Yo soy yo y mis contradicciones, y si no las salvo a ellas no me salvo yo (apologies to mr. Ortega y Gasset).

Sobre la balcanización vulcanizada por el balompié, genial la aportación del gran Tigretón que en su blog, en el comentario sobre la victoria de España ante Italia nos regala esta deliciosa perla:

"Viva España, así, en general".

:-)

Ramón Monedero dijo...

Pienso que todavía no ha pasado el tiempo suficiente para que España se reponga de la consabida guerra civil. Los restimientos están todavía muy patentes, mira a Zapatero quitándo estatuas de FRanco en mitad de la noche como su fuera un ladrón. A mi me parece muy bien no honrar una dictadura, pero también me parece un error garrafal borrar las huellas de la historia. Es el principio para olvidarla y ya se sabe que quien olvida su historia, está condenado a repetirla. Más claro no puedo ser. De todos modos también hay que entender un poco a esa gente que sufrió las persecuciones del franquismo y que ahora se encuentran abanderados bajo la insignia nacional (la bandera española actual).

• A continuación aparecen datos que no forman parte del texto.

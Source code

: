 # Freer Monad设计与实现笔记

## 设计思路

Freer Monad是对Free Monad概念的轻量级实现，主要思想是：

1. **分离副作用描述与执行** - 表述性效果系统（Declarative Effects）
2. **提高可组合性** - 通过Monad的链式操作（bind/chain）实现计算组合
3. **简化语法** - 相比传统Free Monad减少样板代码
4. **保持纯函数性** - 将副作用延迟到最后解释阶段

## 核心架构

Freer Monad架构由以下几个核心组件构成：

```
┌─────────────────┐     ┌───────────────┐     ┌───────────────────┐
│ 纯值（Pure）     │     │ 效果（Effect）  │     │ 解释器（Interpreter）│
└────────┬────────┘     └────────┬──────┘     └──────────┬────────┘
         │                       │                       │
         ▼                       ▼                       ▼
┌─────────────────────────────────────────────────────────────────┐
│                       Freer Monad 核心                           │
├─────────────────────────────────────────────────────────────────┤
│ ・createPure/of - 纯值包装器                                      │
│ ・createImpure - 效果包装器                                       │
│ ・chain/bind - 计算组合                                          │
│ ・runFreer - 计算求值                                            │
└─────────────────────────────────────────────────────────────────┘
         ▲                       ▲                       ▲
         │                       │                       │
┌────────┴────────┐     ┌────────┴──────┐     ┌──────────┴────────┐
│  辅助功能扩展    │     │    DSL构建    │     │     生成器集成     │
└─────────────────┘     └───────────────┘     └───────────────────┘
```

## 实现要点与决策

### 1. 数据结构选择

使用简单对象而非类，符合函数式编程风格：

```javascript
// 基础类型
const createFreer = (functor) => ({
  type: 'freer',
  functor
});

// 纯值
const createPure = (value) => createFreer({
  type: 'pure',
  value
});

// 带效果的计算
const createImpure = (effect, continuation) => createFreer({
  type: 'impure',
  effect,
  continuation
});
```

El asunto invita, creo yo, a cierta reflexión aunque nunca a justificar los ataques a la que a fin y al cabo es nuestra bandera y mucho menos, a los actos de bandalismo histórico que durante la pasada legislatura se dieron en España por gentileza del señor Zapatero.

Tigretón dijo...

Totalmente de acuerdo con lo que decís todos (gracias Antonio por los halagos a mi post) La bandera española existe desde Carlos III y ha sido enarbolada por ejemplo en Trafalgar, Guerra de la Independencia o las de Africa, pero sobre todo la izquierda la identifica con la dictadura y el resto se avergüenza de exhibirla, y sólo el fútbol es una excepción.

Lo de la memoria hemipléjica es una injusticia con toda esa generación, toda, (muchos que incluso callaron y no recibieron ayudas pese a estar en teoría en los vencedores), y es revivir viejos fantasmas innecesariamente.

Esas heridas se cerraron durante la transición pero... ahora, estamos en que la bandera de la II República es un símbolo de libertad (con todos los respetos no me gusta), recordemos que ninguno de los dos bandos que combatieron representaba una verdadera democracia (ni el llamado Movimiento Ncnal., ni el Frente Popular, ni siquiera la II República en sus inicios, ya que nació de unas elecciones municipales ganadas en capitales).

Mi padre tiene un gran amigo, de siempre, totalmente opuesto ideológicamente a él, de los tiempos de su niñez, en la guerra y la posguerra, hasta ahora... No hablan nunca de política, salvo contadísimas ocasiones, porque saben que eso pondría en peligro su amistad, y no llegarían a nada.

Un ejemplo de amistad que no entienden los políticos, y de creer en España más allá de ideologías.

Por otro lado fijaros que importancia tiene el fútbol que hasta Puigcercós y algún nacionlista vasco han manifestado su deseo de que pierda la selección

Tigretón dijo...
Este comentario ha sido eliminado por el autor.
Tigretón dijo...

He repetido el comentario y ya era bastante tocho, por eso suprimí el "bis". Mil perdones.